WHAT YOU WILL DO: For each line in the data that includes "portuguesa", make a copy.
==========
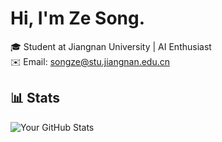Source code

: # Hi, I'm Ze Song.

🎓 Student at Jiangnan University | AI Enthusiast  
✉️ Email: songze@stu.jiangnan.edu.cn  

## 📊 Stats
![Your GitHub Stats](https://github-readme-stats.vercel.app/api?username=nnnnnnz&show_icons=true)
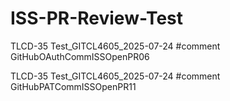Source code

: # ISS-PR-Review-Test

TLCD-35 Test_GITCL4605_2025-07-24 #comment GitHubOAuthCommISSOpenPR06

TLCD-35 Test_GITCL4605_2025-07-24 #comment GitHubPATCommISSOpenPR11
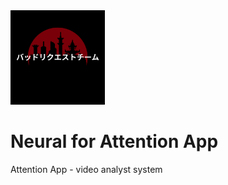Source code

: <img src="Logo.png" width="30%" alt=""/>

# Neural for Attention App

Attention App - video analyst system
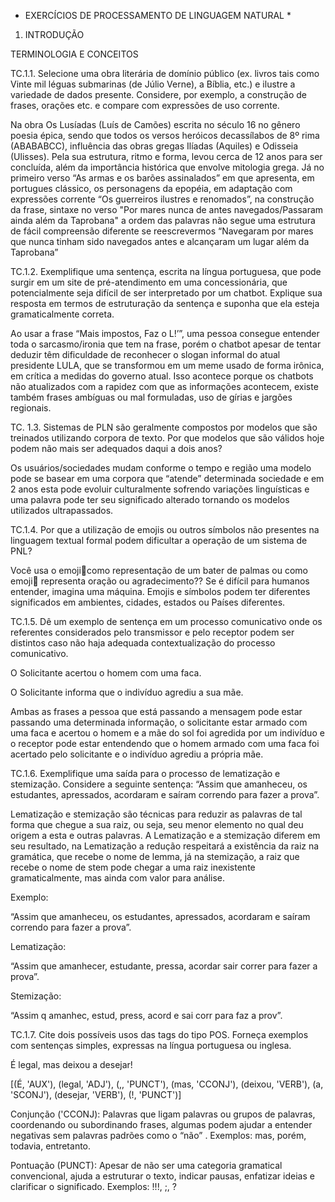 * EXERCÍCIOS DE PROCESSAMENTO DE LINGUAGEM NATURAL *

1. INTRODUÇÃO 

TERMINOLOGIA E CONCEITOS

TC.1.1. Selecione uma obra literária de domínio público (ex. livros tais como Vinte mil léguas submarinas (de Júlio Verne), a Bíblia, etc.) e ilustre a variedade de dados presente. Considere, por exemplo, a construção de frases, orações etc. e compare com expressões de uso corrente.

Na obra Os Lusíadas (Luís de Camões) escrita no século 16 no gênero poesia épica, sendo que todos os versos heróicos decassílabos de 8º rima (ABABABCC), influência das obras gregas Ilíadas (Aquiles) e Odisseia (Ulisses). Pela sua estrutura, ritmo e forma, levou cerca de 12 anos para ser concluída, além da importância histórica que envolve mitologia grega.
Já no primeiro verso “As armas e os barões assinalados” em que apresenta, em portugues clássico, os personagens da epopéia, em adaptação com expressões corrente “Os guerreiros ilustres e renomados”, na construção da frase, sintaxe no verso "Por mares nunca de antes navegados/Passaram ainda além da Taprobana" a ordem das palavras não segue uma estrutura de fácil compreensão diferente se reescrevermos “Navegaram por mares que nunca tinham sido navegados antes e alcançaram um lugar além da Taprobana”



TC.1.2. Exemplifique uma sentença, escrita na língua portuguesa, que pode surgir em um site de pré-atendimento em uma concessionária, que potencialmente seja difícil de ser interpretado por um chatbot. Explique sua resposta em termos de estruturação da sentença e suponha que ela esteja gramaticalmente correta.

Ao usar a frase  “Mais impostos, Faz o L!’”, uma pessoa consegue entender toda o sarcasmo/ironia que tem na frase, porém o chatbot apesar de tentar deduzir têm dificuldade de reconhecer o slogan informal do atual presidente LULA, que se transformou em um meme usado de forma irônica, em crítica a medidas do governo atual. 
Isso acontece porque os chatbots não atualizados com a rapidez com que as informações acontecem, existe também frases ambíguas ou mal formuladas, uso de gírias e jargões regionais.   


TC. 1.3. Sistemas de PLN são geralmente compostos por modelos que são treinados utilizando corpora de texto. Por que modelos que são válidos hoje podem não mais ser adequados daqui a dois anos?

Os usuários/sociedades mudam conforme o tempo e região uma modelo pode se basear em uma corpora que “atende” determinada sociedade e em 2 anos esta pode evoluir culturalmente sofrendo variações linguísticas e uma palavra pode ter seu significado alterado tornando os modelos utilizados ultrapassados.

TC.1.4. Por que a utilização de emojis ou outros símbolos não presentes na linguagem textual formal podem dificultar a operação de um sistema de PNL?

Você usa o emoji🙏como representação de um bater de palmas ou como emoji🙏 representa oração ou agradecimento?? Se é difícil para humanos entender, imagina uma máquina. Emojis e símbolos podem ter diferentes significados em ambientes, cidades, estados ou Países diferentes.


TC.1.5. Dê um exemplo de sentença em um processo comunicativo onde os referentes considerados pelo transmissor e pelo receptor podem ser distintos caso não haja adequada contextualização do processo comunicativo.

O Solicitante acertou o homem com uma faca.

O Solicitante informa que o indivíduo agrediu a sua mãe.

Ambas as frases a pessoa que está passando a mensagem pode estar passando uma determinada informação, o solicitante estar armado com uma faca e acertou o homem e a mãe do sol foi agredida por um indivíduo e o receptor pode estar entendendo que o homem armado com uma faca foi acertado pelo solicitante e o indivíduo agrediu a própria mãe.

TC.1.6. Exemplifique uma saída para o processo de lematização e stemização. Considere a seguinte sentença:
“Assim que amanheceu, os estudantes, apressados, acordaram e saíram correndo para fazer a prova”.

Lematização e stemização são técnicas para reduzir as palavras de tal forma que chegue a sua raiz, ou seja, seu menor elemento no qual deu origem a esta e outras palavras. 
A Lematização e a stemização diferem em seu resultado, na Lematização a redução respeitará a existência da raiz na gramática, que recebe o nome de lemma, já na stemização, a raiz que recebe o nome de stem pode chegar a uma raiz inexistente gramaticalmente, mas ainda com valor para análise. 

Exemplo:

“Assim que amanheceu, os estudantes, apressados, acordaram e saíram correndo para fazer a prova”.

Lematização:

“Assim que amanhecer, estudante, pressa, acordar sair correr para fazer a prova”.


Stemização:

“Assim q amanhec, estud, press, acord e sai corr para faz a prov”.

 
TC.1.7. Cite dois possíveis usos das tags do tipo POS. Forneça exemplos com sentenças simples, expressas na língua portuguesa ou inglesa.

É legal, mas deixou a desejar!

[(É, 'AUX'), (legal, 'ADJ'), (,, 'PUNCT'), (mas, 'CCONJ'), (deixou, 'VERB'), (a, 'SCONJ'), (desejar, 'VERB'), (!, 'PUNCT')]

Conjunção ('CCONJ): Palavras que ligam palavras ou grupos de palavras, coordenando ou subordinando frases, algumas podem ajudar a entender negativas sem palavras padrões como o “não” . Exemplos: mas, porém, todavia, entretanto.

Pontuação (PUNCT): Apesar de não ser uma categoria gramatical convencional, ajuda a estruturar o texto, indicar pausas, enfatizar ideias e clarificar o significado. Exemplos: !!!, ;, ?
==========
FINISHED TASK:
TC.1.2. Exemplifique uma sentença, escrita na língua portuguesa, que pode surgir em um site de pré-atendimento em uma concessionária, que potencialmente seja difícil de ser interpretado por um chatbot. Explique sua resposta em termos de estruturação da sentença e suponha que ela esteja gramaticalmente correta.
TC.1.7. Cite dois possíveis usos das tags do tipo POS. Forneça exemplos com sentenças simples, expressas na língua portuguesa ou inglesa.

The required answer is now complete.